▶ _Provided material_
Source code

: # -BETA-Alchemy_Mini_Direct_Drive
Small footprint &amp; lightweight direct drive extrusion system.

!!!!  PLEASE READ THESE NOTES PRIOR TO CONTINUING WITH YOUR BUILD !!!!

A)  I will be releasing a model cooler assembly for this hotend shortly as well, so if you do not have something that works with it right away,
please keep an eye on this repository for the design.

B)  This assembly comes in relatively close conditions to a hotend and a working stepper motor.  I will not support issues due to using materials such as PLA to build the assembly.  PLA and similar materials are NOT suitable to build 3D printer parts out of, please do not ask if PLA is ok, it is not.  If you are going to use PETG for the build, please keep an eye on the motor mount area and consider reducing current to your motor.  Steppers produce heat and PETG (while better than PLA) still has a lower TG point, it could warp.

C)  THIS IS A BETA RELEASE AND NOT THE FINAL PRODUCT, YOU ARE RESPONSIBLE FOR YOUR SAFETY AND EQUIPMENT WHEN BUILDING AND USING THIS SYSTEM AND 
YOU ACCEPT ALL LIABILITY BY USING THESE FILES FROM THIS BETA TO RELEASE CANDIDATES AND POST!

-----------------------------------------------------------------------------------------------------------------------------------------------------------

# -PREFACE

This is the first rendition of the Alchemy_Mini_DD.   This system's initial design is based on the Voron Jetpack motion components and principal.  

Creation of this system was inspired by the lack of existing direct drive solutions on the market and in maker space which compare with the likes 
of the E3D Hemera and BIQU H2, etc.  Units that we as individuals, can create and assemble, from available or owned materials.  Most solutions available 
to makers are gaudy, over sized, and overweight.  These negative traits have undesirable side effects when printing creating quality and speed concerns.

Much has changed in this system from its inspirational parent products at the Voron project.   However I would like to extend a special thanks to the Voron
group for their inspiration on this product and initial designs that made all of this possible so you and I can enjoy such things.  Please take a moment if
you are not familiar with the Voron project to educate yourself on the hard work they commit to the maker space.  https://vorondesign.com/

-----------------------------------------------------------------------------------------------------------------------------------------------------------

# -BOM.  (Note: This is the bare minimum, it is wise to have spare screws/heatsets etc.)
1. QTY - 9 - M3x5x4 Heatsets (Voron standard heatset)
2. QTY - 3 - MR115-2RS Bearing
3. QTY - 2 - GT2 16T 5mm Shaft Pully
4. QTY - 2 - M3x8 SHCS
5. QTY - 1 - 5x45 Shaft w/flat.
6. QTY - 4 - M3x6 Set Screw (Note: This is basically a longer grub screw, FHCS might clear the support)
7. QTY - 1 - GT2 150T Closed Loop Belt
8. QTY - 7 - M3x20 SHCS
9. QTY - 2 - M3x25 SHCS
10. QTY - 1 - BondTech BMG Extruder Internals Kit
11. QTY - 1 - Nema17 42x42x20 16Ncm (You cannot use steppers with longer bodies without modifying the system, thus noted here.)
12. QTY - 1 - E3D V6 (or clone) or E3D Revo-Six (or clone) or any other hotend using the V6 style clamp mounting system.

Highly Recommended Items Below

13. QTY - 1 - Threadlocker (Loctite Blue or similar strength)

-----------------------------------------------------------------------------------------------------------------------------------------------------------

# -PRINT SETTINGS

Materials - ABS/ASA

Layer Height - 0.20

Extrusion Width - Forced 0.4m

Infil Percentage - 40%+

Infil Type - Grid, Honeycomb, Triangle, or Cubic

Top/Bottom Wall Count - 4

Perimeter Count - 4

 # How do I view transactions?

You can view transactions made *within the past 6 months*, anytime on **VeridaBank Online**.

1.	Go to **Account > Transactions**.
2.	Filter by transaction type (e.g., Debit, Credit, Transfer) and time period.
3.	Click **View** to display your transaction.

▶ _Required work_
Return every line above exactly as it stands.

▶ _Answer section_
Source code

: # -BETA-Alchemy_Mini_Direct_Drive
Small footprint &amp; lightweight direct drive extrusion system.

!!!!  PLEASE READ THESE NOTES PRIOR TO CONTINUING WITH YOUR BUILD !!!!

A)  I will be releasing a model cooler assembly for this hotend shortly as well, so if you do not have something that works with it right away,
please keep an eye on this repository for the design.

B)  This assembly comes in relatively close conditions to a hotend and a working stepper motor.  I will not support issues due to using materials such as PLA to build the assembly.  PLA and similar materials are NOT suitable to build 3D printer parts out of, please do not ask if PLA is ok, it is not.  If you are going to use PETG for the build, please keep an eye on the motor mount area and consider reducing current to your motor.  Steppers produce heat and PETG (while better than PLA) still has a lower TG point, it could warp.

C)  THIS IS A BETA RELEASE AND NOT THE FINAL PRODUCT, YOU ARE RESPONSIBLE FOR YOUR SAFETY AND EQUIPMENT WHEN BUILDING AND USING THIS SYSTEM AND 
YOU ACCEPT ALL LIABILITY BY USING THESE FILES FROM THIS BETA TO RELEASE CANDIDATES AND POST!

-----------------------------------------------------------------------------------------------------------------------------------------------------------

# -PREFACE

This is the first rendition of the Alchemy_Mini_DD.   This system's initial design is based on the Voron Jetpack motion components and principal.  

Creation of this system was inspired by the lack of existing direct drive solutions on the market and in maker space which compare with the likes 
of the E3D Hemera and BIQU H2, etc.  Units that we as individuals, can create and assemble, from available or owned materials.  Most solutions available 
to makers are gaudy, over sized, and overweight.  These negative traits have undesirable side effects when printing creating quality and speed concerns.

Much has changed in this system from its inspirational parent products at the Voron project.   However I would like to extend a special thanks to the Voron
group for their inspiration on this product and initial designs that made all of this possible so you and I can enjoy such things.  Please take a moment if
you are not familiar with the Voron project to educate yourself on the hard work they commit to the maker space.  https://vorondesign.com/

-----------------------------------------------------------------------------------------------------------------------------------------------------------

# -BOM.  (Note: This is the bare minimum, it is wise to have spare screws/heatsets etc.)
1. QTY - 9 - M3x5x4 Heatsets (Voron standard heatset)
2. QTY - 3 - MR115-2RS Bearing
3. QTY - 2 - GT2 16T 5mm Shaft Pully
4. QTY - 2 - M3x8 SHCS
5. QTY - 1 - 5x45 Shaft w/flat.
6. QTY - 4 - M3x6 Set Screw (Note: This is basically a longer grub screw, FHCS might clear the support)
7. QTY - 1 - GT2 150T Closed Loop Belt
8. QTY - 7 - M3x20 SHCS
9. QTY - 2 - M3x25 SHCS
10. QTY - 1 - BondTech BMG Extruder Internals Kit
11. QTY - 1 - Nema17 42x42x20 16Ncm (You cannot use steppers with longer bodies without modifying the system, thus noted here.)
12. QTY - 1 - E3D V6 (or clone) or E3D Revo-Six (or clone) or any other hotend using the V6 style clamp mounting system.

Highly Recommended Items Below

13. QTY - 1 - Threadlocker (Loctite Blue or similar strength)

-----------------------------------------------------------------------------------------------------------------------------------------------------------

# -PRINT SETTINGS

Materials - ABS/ASA

Layer Height - 0.20

Extrusion Width - Forced 0.4m

Infil Percentage - 40%+

Infil Type - Grid, Honeycomb, Triangle, or Cubic

Top/Bottom Wall Count - 4

Perimeter Count - 4

 # How do I view transactions?

You can view transactions made *within the past 6 months*, anytime on **VeridaBank Online**.

1.	Go to **Account > Transactions**.
2.	Filter by transaction type (e.g., Debit, Credit, Transfer) and time period.
3.	Click **View** to display your transaction.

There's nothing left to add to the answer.